▶ _What to produce_: Using the entries that follow, state how many lines contain "전국에서", with no other words.

▶ _Saved data entries_:
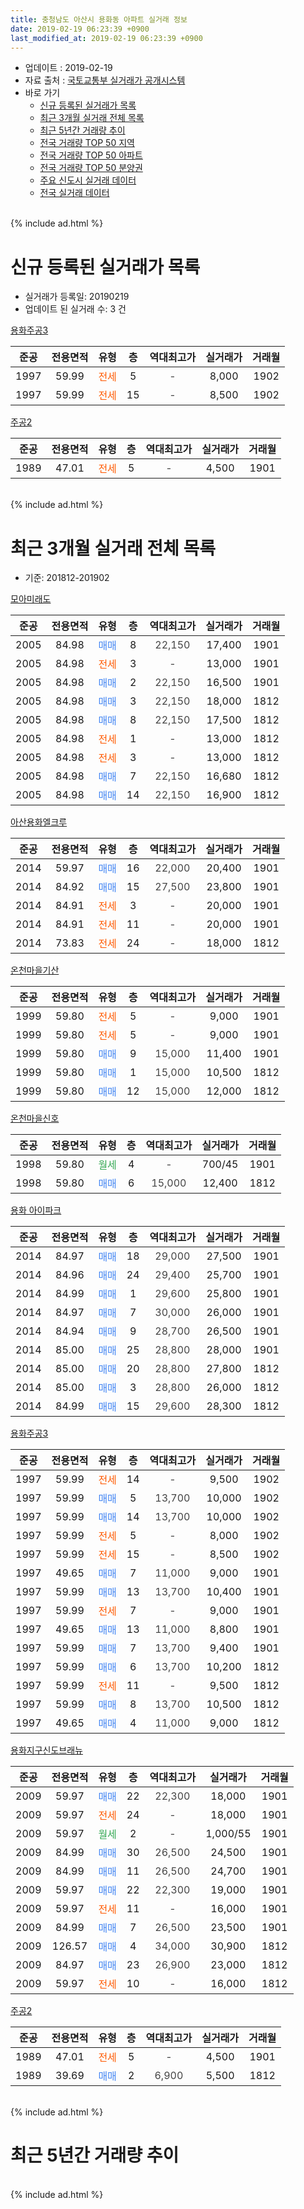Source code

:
 ```yaml
---
title: 충청남도 아산시 용화동 아파트 실거래 정보
date: 2019-02-19 06:23:39 +0900
last_modified_at: 2019-02-19 06:23:39 +0900
---
```


* 업데이트 : 2019-02-19
* 자료 출처 : [국토교통부 실거래가 공개시스템](http://rt.molit.go.kr)
* 바로 가기
    * [신규 등록된 실거래가 목록](#신규-등록된-실거래가-목록)
    * [최근 3개월 실거래 전체 목록](#최근-3개월-실거래-전체-목록)
    * [최근 5년간 거래량 추이](#최근-5년간-거래량-추이)
    * [전국 거래량 TOP 50 지역](https://ayogom.github.io/apt-trade-info/최근-3개월-전국에서-가장-거래가-많이-발생한-지역)
    * [전국 거래량 TOP 50 아파트](https://ayogom.github.io/apt-trade-info/최근-3개월-전국에서-가장-거래가-많이-발생한-아파트)
    * [전국 거래량 TOP 50 분양권](https://ayogom.github.io/apt-trade-info/최근-3개월-전국에서-가장-거래가-많이-발생한-분양권)
    * [주요 신도시 실거래 데이터](https://ayogom.github.io/apt-trade-info/주요-신도시)
    * [전국 실거래 데이터](https://ayogom.github.io/apt-trade-info/전국)
<br>
{% include ad.html %}
<br>

# 신규 등록된 실거래가 목록
* 실거래가 등록일: 20190219
* 업데이트 된 실거래 수: 3 건


[용화주공3](https://search.naver.com/search.naver?query=%EC%B6%A9%EC%B2%AD%EB%82%A8%EB%8F%84+%EC%95%84%EC%82%B0%EC%8B%9C+%EC%9A%A9%ED%99%94%EB%8F%99+%EC%9A%A9%ED%99%94%EC%A3%BC%EA%B3%B53)

|준공|전용면적|유형|층|역대최고가|실거래가|거래월|
|:---:|:---:|:---:|:---:|:---:|:---:|:---:|
|1997|59.99|<span style="color:#ff5a00">전세</span>|5|<span style="color:#444444">-</span>|8,000|1902|
|1997|59.99|<span style="color:#ff5a00">전세</span>|15|<span style="color:#444444">-</span>|8,500|1902|

[주공2](https://search.naver.com/search.naver?query=%EC%B6%A9%EC%B2%AD%EB%82%A8%EB%8F%84+%EC%95%84%EC%82%B0%EC%8B%9C+%EC%9A%A9%ED%99%94%EB%8F%99+%EC%A3%BC%EA%B3%B52)

|준공|전용면적|유형|층|역대최고가|실거래가|거래월|
|:---:|:---:|:---:|:---:|:---:|:---:|:---:|
|1989|47.01|<span style="color:#ff5a00">전세</span>|5|<span style="color:#444444">-</span>|4,500|1901|


<br>
{% include ad.html %}
<br>

# 최근 3개월 실거래 전체 목록
* 기준: 201812-201902


[모아미래도](https://search.naver.com/search.naver?query=%EC%B6%A9%EC%B2%AD%EB%82%A8%EB%8F%84+%EC%95%84%EC%82%B0%EC%8B%9C+%EC%9A%A9%ED%99%94%EB%8F%99+%EB%AA%A8%EC%95%84%EB%AF%B8%EB%9E%98%EB%8F%84)

|준공|전용면적|유형|층|역대최고가|실거래가|거래월|
|:---:|:---:|:---:|:---:|:---:|:---:|:---:|
|2005|84.98|<span style="color:#4285f3">매매</span>|8|<span style="color:#444444">22,150</span>|17,400|1901|
|2005|84.98|<span style="color:#ff5a00">전세</span>|3|<span style="color:#444444">-</span>|13,000|1901|
|2005|84.98|<span style="color:#4285f3">매매</span>|2|<span style="color:#444444">22,150</span>|16,500|1901|
|2005|84.98|<span style="color:#4285f3">매매</span>|3|<span style="color:#444444">22,150</span>|18,000|1812|
|2005|84.98|<span style="color:#4285f3">매매</span>|8|<span style="color:#444444">22,150</span>|17,500|1812|
|2005|84.98|<span style="color:#ff5a00">전세</span>|1|<span style="color:#444444">-</span>|13,000|1812|
|2005|84.98|<span style="color:#ff5a00">전세</span>|3|<span style="color:#444444">-</span>|13,000|1812|
|2005|84.98|<span style="color:#4285f3">매매</span>|7|<span style="color:#444444">22,150</span>|16,680|1812|
|2005|84.98|<span style="color:#4285f3">매매</span>|14|<span style="color:#444444">22,150</span>|16,900|1812|

[아산용화엘크루](https://search.naver.com/search.naver?query=%EC%B6%A9%EC%B2%AD%EB%82%A8%EB%8F%84+%EC%95%84%EC%82%B0%EC%8B%9C+%EC%9A%A9%ED%99%94%EB%8F%99+%EC%95%84%EC%82%B0%EC%9A%A9%ED%99%94%EC%97%98%ED%81%AC%EB%A3%A8)

|준공|전용면적|유형|층|역대최고가|실거래가|거래월|
|:---:|:---:|:---:|:---:|:---:|:---:|:---:|
|2014|59.97|<span style="color:#4285f3">매매</span>|16|<span style="color:#444444">22,000</span>|20,400|1901|
|2014|84.92|<span style="color:#4285f3">매매</span>|15|<span style="color:#444444">27,500</span>|23,800|1901|
|2014|84.91|<span style="color:#ff5a00">전세</span>|3|<span style="color:#444444">-</span>|20,000|1901|
|2014|84.91|<span style="color:#ff5a00">전세</span>|11|<span style="color:#444444">-</span>|20,000|1901|
|2014|73.83|<span style="color:#ff5a00">전세</span>|24|<span style="color:#444444">-</span>|18,000|1812|

[온천마을기산](https://search.naver.com/search.naver?query=%EC%B6%A9%EC%B2%AD%EB%82%A8%EB%8F%84+%EC%95%84%EC%82%B0%EC%8B%9C+%EC%9A%A9%ED%99%94%EB%8F%99+%EC%98%A8%EC%B2%9C%EB%A7%88%EC%9D%84%EA%B8%B0%EC%82%B0)

|준공|전용면적|유형|층|역대최고가|실거래가|거래월|
|:---:|:---:|:---:|:---:|:---:|:---:|:---:|
|1999|59.80|<span style="color:#ff5a00">전세</span>|5|<span style="color:#444444">-</span>|9,000|1901|
|1999|59.80|<span style="color:#ff5a00">전세</span>|5|<span style="color:#444444">-</span>|9,000|1901|
|1999|59.80|<span style="color:#4285f3">매매</span>|9|<span style="color:#444444">15,000</span>|11,400|1901|
|1999|59.80|<span style="color:#4285f3">매매</span>|1|<span style="color:#444444">15,000</span>|10,500|1812|
|1999|59.80|<span style="color:#4285f3">매매</span>|12|<span style="color:#444444">15,000</span>|12,000|1812|

[온천마을신호](https://search.naver.com/search.naver?query=%EC%B6%A9%EC%B2%AD%EB%82%A8%EB%8F%84+%EC%95%84%EC%82%B0%EC%8B%9C+%EC%9A%A9%ED%99%94%EB%8F%99+%EC%98%A8%EC%B2%9C%EB%A7%88%EC%9D%84%EC%8B%A0%ED%98%B8)

|준공|전용면적|유형|층|역대최고가|실거래가|거래월|
|:---:|:---:|:---:|:---:|:---:|:---:|:---:|
|1998|59.80|<span style="color:#34a853">월세</span>|4|<span style="color:#444444">-</span>|700/45|1901|
|1998|59.80|<span style="color:#4285f3">매매</span>|6|<span style="color:#444444">15,000</span>|12,400|1812|

[용화 아이파크](https://search.naver.com/search.naver?query=%EC%B6%A9%EC%B2%AD%EB%82%A8%EB%8F%84+%EC%95%84%EC%82%B0%EC%8B%9C+%EC%9A%A9%ED%99%94%EB%8F%99+%EC%9A%A9%ED%99%94+%EC%95%84%EC%9D%B4%ED%8C%8C%ED%81%AC)

|준공|전용면적|유형|층|역대최고가|실거래가|거래월|
|:---:|:---:|:---:|:---:|:---:|:---:|:---:|
|2014|84.97|<span style="color:#4285f3">매매</span>|18|<span style="color:#444444">29,000</span>|27,500|1901|
|2014|84.96|<span style="color:#4285f3">매매</span>|24|<span style="color:#444444">29,400</span>|25,700|1901|
|2014|84.99|<span style="color:#4285f3">매매</span>|1|<span style="color:#444444">29,600</span>|25,800|1901|
|2014|84.97|<span style="color:#4285f3">매매</span>|7|<span style="color:#444444">30,000</span>|26,000|1901|
|2014|84.94|<span style="color:#4285f3">매매</span>|9|<span style="color:#444444">28,700</span>|26,500|1901|
|2014|85.00|<span style="color:#4285f3">매매</span>|25|<span style="color:#444444">28,800</span>|28,000|1901|
|2014|85.00|<span style="color:#4285f3">매매</span>|20|<span style="color:#444444">28,800</span>|27,800|1812|
|2014|85.00|<span style="color:#4285f3">매매</span>|3|<span style="color:#444444">28,800</span>|26,000|1812|
|2014|84.99|<span style="color:#4285f3">매매</span>|15|<span style="color:#444444">29,600</span>|28,300|1812|

[용화주공3](https://search.naver.com/search.naver?query=%EC%B6%A9%EC%B2%AD%EB%82%A8%EB%8F%84+%EC%95%84%EC%82%B0%EC%8B%9C+%EC%9A%A9%ED%99%94%EB%8F%99+%EC%9A%A9%ED%99%94%EC%A3%BC%EA%B3%B53)

|준공|전용면적|유형|층|역대최고가|실거래가|거래월|
|:---:|:---:|:---:|:---:|:---:|:---:|:---:|
|1997|59.99|<span style="color:#ff5a00">전세</span>|14|<span style="color:#444444">-</span>|9,500|1902|
|1997|59.99|<span style="color:#4285f3">매매</span>|5|<span style="color:#444444">13,700</span>|10,000|1902|
|1997|59.99|<span style="color:#4285f3">매매</span>|14|<span style="color:#444444">13,700</span>|10,000|1902|
|1997|59.99|<span style="color:#ff5a00">전세</span>|5|<span style="color:#444444">-</span>|8,000|1902|
|1997|59.99|<span style="color:#ff5a00">전세</span>|15|<span style="color:#444444">-</span>|8,500|1902|
|1997|49.65|<span style="color:#4285f3">매매</span>|7|<span style="color:#444444">11,000</span>|9,000|1901|
|1997|59.99|<span style="color:#4285f3">매매</span>|13|<span style="color:#444444">13,700</span>|10,400|1901|
|1997|59.99|<span style="color:#ff5a00">전세</span>|7|<span style="color:#444444">-</span>|9,000|1901|
|1997|49.65|<span style="color:#4285f3">매매</span>|13|<span style="color:#444444">11,000</span>|8,800|1901|
|1997|59.99|<span style="color:#4285f3">매매</span>|7|<span style="color:#444444">13,700</span>|9,400|1901|
|1997|59.99|<span style="color:#4285f3">매매</span>|6|<span style="color:#444444">13,700</span>|10,200|1812|
|1997|59.99|<span style="color:#ff5a00">전세</span>|11|<span style="color:#444444">-</span>|9,500|1812|
|1997|59.99|<span style="color:#4285f3">매매</span>|8|<span style="color:#444444">13,700</span>|10,500|1812|
|1997|49.65|<span style="color:#4285f3">매매</span>|4|<span style="color:#444444">11,000</span>|9,000|1812|


<script async src="//pagead2.googlesyndication.com/pagead/js/adsbygoogle.js"></script>
<!-- 기본 -->
<ins class="adsbygoogle"
     style="display:block"
     data-ad-client="ca-pub-2446590836940007"
     data-ad-slot="1659523306"
     data-ad-format="auto"
     data-full-width-responsive="true"></ins>
<script>
(adsbygoogle = window.adsbygoogle || []).push({});
</script>


[용화지구신도브래뉴](https://search.naver.com/search.naver?query=%EC%B6%A9%EC%B2%AD%EB%82%A8%EB%8F%84+%EC%95%84%EC%82%B0%EC%8B%9C+%EC%9A%A9%ED%99%94%EB%8F%99+%EC%9A%A9%ED%99%94%EC%A7%80%EA%B5%AC%EC%8B%A0%EB%8F%84%EB%B8%8C%EB%9E%98%EB%89%B4)

|준공|전용면적|유형|층|역대최고가|실거래가|거래월|
|:---:|:---:|:---:|:---:|:---:|:---:|:---:|
|2009|59.97|<span style="color:#4285f3">매매</span>|22|<span style="color:#444444">22,300</span>|18,000|1901|
|2009|59.97|<span style="color:#ff5a00">전세</span>|24|<span style="color:#444444">-</span>|18,000|1901|
|2009|59.97|<span style="color:#34a853">월세</span>|2|<span style="color:#444444">-</span>|1,000/55|1901|
|2009|84.99|<span style="color:#4285f3">매매</span>|30|<span style="color:#444444">26,500</span>|24,500|1901|
|2009|84.99|<span style="color:#4285f3">매매</span>|11|<span style="color:#444444">26,500</span>|24,700|1901|
|2009|59.97|<span style="color:#4285f3">매매</span>|22|<span style="color:#444444">22,300</span>|19,000|1901|
|2009|59.97|<span style="color:#ff5a00">전세</span>|11|<span style="color:#444444">-</span>|16,000|1901|
|2009|84.99|<span style="color:#4285f3">매매</span>|7|<span style="color:#444444">26,500</span>|23,500|1901|
|2009|126.57|<span style="color:#4285f3">매매</span>|4|<span style="color:#444444">34,000</span>|30,900|1812|
|2009|84.97|<span style="color:#4285f3">매매</span>|23|<span style="color:#444444">26,900</span>|23,000|1812|
|2009|59.97|<span style="color:#ff5a00">전세</span>|10|<span style="color:#444444">-</span>|16,000|1812|

[주공2](https://search.naver.com/search.naver?query=%EC%B6%A9%EC%B2%AD%EB%82%A8%EB%8F%84+%EC%95%84%EC%82%B0%EC%8B%9C+%EC%9A%A9%ED%99%94%EB%8F%99+%EC%A3%BC%EA%B3%B52)

|준공|전용면적|유형|층|역대최고가|실거래가|거래월|
|:---:|:---:|:---:|:---:|:---:|:---:|:---:|
|1989|47.01|<span style="color:#ff5a00">전세</span>|5|<span style="color:#444444">-</span>|4,500|1901|
|1989|39.69|<span style="color:#4285f3">매매</span>|2|<span style="color:#444444">6,900</span>|5,500|1812|


<br>
{% include ad.html %}
<br>

# 최근 5년간 거래량 추이


<div style="width:100%;">
    <canvas id="deal_progress" height="200"></canvas>
</div>

<script>
new Chart(document.getElementById("deal_progress"), {
    type: 'line',
    data: {
        labels: ['201402','201403','201404','201405','201406','201407','201408','201409','201410','201411','201412','201501','201502','201503','201504','201505','201506','201507','201508','201509','201510','201511','201512','201601','201602','201603','201604','201605','201606','201607','201608','201609','201610','201611','201612','201701','201702','201703','201704','201705','201706','201707','201708','201709','201710','201711','201712','201801','201802','201803','201804','201805','201806','201807','201808','201809','201810','201811','201812','201901','201902'],
        datasets: [{
            label: '매매',
            pointRadius: 1,
            data: [26, 35, 32, 37, 39, 25, 47, 49, 37, 19, 18, 32, 23, 45, 29, 36, 23, 29, 18, 21, 31, 22, 20, 16, 15, 20, 23, 26, 17, 19, 27, 20, 26, 23, 23, 21, 23, 23, 15, 19, 29, 24, 28, 20, 30, 19, 23, 16, 22, 39, 28, 22, 29, 17, 17, 28, 21, 18, 16, 20, 2],
            borderColor: "rgba(255, 201, 14, 1)",
            backgroundColor: "rgba(255, 201, 14, 0.5)",
            fill: false,
            lineTension: 0
        },{
            label: '전월세',
            pointRadius: 1,
            data: [24, 14, 18, 19, 24, 29, 34, 21, 22, 14, 12, 14, 18, 24, 13, 13, 8, 13, 13, 17, 16, 12, 15, 12, 10, 14, 12, 14, 15, 18, 18, 15, 23, 19, 13, 14, 22, 17, 9, 18, 18, 20, 29, 16, 11, 11, 17, 18, 12, 17, 19, 15, 11, 9, 8, 15, 9, 12, 5, 11, 3],
            borderColor: "rgba(0, 141, 185, 1)",
            backgroundColor: "rgba(0, 141, 185, 0.5)",
            fill: false,
            lineTension: 0
        }
        ]
    },
    options: {
        responsive: true,
        title: {
            display: false
        },
        tooltips: {
            mode: 'index',
            intersect: false
        },
        hover: {
            mode: 'nearest',
            intersect: true
        },
        scales: {
            xAxes: [{
                display: true,
                scaleLabel: {
                    display: true,
                    labelString: '년/월'
                }
            }],
            yAxes: [{
                display: true,
                ticks: {
                    suggestedMin: 0,
                },
                scaleLabel: {
                    display: true,
                    labelString: '실거래 수'
                }
            }]
        }
    }
});

</script>


<br>
{% include ad.html %}
<br>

▶ _Answer to this exercise_: 3